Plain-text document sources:
====

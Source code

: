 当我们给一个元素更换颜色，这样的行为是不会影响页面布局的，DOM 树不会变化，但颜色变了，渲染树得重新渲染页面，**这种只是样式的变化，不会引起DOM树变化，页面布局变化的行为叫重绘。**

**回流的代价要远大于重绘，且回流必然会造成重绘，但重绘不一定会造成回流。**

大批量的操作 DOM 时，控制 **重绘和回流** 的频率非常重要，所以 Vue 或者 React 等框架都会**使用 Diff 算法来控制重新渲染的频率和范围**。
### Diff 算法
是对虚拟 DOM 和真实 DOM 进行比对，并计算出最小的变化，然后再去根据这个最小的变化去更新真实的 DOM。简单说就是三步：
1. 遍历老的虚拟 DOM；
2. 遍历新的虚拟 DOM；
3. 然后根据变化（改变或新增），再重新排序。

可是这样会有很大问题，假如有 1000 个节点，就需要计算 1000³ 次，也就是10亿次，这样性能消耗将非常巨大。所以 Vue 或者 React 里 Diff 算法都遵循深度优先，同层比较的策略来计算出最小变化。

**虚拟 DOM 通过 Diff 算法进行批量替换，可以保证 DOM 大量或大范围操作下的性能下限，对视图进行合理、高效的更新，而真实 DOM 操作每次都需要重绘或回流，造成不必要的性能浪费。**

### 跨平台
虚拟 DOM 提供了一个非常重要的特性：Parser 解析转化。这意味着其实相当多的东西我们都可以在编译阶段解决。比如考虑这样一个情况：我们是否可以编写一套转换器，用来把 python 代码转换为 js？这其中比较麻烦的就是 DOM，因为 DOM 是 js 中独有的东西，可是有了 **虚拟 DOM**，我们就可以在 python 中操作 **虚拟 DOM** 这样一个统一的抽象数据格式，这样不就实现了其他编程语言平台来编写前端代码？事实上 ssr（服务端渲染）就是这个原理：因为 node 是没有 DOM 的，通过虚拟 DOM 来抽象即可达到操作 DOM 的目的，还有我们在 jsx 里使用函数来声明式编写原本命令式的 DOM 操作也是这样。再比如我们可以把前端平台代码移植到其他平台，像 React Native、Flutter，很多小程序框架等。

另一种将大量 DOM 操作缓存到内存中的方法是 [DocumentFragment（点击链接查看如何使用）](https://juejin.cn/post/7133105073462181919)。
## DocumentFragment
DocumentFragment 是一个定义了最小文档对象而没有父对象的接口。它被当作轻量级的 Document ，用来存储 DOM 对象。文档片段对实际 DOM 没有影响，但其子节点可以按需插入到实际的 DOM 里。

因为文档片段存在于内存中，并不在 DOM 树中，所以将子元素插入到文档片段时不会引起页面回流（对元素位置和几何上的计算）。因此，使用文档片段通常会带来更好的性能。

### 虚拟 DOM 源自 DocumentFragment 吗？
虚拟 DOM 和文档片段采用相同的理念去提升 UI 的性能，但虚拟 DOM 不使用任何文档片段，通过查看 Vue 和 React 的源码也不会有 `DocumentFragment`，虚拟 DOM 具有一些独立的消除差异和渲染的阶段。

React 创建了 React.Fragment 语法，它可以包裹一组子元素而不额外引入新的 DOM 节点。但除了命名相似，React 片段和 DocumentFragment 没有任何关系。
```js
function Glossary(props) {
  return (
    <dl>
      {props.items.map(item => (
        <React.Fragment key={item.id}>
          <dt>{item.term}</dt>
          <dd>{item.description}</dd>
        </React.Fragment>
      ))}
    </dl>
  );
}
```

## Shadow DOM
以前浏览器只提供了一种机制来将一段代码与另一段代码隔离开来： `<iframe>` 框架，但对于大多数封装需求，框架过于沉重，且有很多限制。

====

Take the line that contains "另一种将大量 DOM 操作缓存到内存中的方法是" and every line after it to the end of the entries above, and reproduce them exactly.

SOLUTION TO THIS EXERCISE:
另一种将大量 DOM 操作缓存到内存中的方法是 [DocumentFragment（点击链接查看如何使用）](https://juejin.cn/post/7133105073462181919)。
## DocumentFragment
DocumentFragment 是一个定义了最小文档对象而没有父对象的接口。它被当作轻量级的 Document ，用来存储 DOM 对象。文档片段对实际 DOM 没有影响，但其子节点可以按需插入到实际的 DOM 里。

因为文档片段存在于内存中，并不在 DOM 树中，所以将子元素插入到文档片段时不会引起页面回流（对元素位置和几何上的计算）。因此，使用文档片段通常会带来更好的性能。

### 虚拟 DOM 源自 DocumentFragment 吗？
虚拟 DOM 和文档片段采用相同的理念去提升 UI 的性能，但虚拟 DOM 不使用任何文档片段，通过查看 Vue 和 React 的源码也不会有 `DocumentFragment`，虚拟 DOM 具有一些独立的消除差异和渲染的阶段。

React 创建了 React.Fragment 语法，它可以包裹一组子元素而不额外引入新的 DOM 节点。但除了命名相似，React 片段和 DocumentFragment 没有任何关系。
```js
function Glossary(props) {
  return (
    <dl>
      {props.items.map(item => (
        <React.Fragment key={item.id}>
          <dt>{item.term}</dt>
          <dd>{item.description}</dd>
        </React.Fragment>
      ))}
    </dl>
  );
}
```

## Shadow DOM
以前浏览器只提供了一种机制来将一段代码与另一段代码隔离开来： `<iframe>` 框架，但对于大多数封装需求，框架过于沉重，且有很多限制。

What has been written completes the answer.